— Task to complete —
Search the records for the word "fail". Copy every line where it appears.

— Given records —
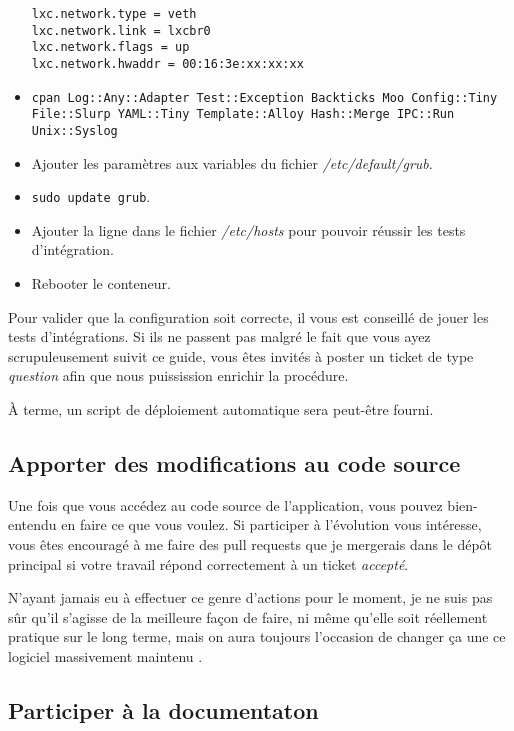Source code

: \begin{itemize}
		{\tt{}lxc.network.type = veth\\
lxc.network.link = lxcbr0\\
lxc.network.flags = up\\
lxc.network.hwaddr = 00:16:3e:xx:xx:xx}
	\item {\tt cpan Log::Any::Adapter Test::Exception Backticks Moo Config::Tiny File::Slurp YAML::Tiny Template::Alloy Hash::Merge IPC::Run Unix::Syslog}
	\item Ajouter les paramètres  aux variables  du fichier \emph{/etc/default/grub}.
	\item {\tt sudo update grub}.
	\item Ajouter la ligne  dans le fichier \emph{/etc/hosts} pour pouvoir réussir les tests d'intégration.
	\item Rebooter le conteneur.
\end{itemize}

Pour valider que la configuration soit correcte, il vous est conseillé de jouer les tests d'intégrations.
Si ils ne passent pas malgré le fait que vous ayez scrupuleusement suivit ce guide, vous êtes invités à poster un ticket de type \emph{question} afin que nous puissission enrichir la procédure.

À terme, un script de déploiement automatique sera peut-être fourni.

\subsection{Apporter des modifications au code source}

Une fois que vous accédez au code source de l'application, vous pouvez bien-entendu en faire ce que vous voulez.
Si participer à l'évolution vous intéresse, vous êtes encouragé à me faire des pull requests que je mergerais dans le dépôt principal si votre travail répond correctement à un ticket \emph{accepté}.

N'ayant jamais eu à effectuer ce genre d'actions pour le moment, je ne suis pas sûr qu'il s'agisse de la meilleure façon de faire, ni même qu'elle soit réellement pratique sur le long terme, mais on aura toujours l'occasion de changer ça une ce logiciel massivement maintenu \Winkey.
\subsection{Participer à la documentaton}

...

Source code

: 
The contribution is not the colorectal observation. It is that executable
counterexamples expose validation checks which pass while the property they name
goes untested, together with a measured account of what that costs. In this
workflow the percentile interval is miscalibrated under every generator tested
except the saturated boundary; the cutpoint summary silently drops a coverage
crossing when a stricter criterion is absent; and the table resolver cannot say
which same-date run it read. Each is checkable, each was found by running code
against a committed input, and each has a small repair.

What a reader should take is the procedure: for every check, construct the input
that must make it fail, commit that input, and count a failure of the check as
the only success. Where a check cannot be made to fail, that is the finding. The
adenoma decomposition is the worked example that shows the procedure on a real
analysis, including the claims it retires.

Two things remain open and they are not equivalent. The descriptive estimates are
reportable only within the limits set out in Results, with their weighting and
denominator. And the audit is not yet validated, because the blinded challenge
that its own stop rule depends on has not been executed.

---

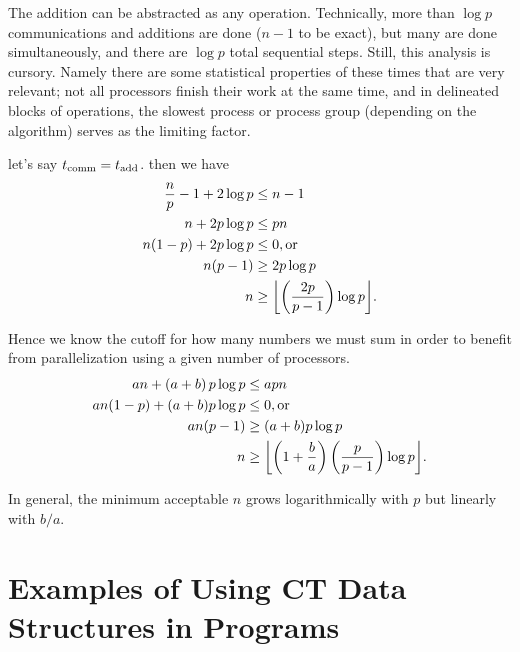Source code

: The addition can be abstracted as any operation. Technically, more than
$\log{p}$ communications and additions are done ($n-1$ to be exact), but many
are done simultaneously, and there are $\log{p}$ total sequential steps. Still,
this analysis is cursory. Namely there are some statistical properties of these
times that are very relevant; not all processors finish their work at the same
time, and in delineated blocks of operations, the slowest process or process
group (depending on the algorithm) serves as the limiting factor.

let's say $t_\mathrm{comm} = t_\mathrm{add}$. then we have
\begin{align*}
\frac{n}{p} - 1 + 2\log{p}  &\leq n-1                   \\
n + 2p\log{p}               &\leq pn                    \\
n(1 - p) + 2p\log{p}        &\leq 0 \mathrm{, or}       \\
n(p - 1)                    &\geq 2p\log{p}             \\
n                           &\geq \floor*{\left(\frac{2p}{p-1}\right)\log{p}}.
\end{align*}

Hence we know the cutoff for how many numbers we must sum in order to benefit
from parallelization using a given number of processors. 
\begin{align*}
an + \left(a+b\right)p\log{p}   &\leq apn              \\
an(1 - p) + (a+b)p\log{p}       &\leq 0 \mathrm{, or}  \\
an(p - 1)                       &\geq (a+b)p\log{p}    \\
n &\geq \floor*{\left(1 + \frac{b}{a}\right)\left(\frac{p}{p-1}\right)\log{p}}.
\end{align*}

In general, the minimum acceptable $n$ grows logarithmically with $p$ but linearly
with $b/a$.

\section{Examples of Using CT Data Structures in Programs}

— Answer space —
that must make it fail, commit that input, and count a failure of the check as
the only success. Where a check cannot be made to fail, that is the finding. The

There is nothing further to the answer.